▸ ABOUT THIS EXERCISE: Given the material below, return only the lines starting at the line with "y-Achse oder Koordinatenursprung.\item" and ending at the line with "Als rationale Funktion", exactly as they appear.

─── GIVEN ENTRIES

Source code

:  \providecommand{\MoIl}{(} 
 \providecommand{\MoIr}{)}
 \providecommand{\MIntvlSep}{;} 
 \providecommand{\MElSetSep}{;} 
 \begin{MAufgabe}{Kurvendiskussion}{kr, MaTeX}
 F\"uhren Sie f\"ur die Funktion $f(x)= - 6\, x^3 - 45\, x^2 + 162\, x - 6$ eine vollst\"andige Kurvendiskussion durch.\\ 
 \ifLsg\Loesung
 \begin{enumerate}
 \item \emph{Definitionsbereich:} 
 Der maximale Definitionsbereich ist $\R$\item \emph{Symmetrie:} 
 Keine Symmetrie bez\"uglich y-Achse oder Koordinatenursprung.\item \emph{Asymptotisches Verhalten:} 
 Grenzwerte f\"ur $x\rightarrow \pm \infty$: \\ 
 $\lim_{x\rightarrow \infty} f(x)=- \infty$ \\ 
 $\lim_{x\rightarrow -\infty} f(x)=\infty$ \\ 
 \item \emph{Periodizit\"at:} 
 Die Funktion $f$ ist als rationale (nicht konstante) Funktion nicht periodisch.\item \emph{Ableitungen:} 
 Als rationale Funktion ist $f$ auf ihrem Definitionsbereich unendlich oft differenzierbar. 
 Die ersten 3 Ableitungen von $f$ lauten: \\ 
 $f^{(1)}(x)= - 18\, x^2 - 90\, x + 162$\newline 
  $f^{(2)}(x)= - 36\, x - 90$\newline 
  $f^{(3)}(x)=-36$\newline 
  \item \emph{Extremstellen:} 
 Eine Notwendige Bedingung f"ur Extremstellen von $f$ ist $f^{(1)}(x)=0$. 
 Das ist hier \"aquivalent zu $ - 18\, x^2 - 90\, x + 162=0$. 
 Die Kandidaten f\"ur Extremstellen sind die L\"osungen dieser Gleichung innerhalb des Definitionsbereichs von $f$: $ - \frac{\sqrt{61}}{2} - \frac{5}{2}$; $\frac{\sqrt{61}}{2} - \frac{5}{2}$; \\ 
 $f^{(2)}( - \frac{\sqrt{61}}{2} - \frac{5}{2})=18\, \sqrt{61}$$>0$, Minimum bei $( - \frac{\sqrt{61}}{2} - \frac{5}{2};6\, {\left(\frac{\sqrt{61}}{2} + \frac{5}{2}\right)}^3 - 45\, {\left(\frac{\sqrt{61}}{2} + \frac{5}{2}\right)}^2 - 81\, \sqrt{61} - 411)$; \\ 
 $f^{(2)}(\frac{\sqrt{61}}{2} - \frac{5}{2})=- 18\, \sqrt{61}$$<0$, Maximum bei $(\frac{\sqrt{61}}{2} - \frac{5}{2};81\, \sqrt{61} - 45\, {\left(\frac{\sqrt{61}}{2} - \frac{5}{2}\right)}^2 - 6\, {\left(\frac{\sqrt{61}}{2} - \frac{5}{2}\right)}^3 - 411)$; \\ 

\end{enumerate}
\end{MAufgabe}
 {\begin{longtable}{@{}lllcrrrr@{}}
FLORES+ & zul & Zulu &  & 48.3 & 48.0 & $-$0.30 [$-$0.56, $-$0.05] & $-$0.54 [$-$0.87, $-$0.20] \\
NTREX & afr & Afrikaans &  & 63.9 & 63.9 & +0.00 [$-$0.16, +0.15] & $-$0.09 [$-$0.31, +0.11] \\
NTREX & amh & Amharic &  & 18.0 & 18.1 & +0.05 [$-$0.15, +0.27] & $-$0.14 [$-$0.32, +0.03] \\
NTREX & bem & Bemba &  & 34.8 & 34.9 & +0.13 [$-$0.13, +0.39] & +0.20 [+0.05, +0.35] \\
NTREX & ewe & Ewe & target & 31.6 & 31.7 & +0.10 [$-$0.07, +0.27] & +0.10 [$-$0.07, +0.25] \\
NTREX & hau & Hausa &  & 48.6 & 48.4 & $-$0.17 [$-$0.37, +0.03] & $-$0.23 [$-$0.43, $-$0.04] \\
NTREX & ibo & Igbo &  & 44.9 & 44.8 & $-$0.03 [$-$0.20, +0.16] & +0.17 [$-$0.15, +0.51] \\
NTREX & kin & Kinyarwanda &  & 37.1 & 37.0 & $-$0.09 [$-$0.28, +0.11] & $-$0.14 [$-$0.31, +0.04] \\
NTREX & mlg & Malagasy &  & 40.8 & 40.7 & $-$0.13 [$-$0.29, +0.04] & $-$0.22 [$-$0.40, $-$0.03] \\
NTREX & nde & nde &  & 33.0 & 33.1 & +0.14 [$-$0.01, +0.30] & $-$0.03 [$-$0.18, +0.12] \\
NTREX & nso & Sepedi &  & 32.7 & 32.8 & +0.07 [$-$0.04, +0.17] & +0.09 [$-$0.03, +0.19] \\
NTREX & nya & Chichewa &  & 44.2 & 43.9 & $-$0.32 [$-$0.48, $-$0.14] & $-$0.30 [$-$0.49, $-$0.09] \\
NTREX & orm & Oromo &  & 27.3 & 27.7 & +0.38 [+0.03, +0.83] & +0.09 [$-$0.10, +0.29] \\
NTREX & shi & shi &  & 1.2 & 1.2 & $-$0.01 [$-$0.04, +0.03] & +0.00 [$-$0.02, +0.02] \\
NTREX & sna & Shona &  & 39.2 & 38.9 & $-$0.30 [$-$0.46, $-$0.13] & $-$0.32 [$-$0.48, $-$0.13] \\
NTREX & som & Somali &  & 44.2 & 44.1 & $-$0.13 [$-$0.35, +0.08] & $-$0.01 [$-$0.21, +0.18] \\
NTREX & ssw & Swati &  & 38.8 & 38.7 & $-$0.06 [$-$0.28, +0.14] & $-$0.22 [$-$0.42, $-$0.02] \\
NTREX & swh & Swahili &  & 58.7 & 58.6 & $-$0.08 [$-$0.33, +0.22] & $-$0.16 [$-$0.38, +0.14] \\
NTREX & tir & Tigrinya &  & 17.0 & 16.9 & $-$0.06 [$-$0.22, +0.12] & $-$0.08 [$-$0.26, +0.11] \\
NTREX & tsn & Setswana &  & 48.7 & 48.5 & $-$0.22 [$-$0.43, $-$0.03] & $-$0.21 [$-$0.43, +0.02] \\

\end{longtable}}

──────

▸ FINAL ANSWER:
 Keine Symmetrie bez\"uglich y-Achse oder Koordinatenursprung.\item \emph{Asymptotisches Verhalten:} 
 Grenzwerte f\"ur $x\rightarrow \pm \infty$: \\ 
 $\lim_{x\rightarrow \infty} f(x)=- \infty$ \\ 
 $\lim_{x\rightarrow -\infty} f(x)=\infty$ \\ 
 \item \emph{Periodizit\"at:} 
 Die Funktion $f$ ist als rationale (nicht konstante) Funktion nicht periodisch.\item \emph{Ableitungen:} 
 Als rationale Funktion ist $f$ auf ihrem Definitionsbereich unendlich oft differenzierbar. 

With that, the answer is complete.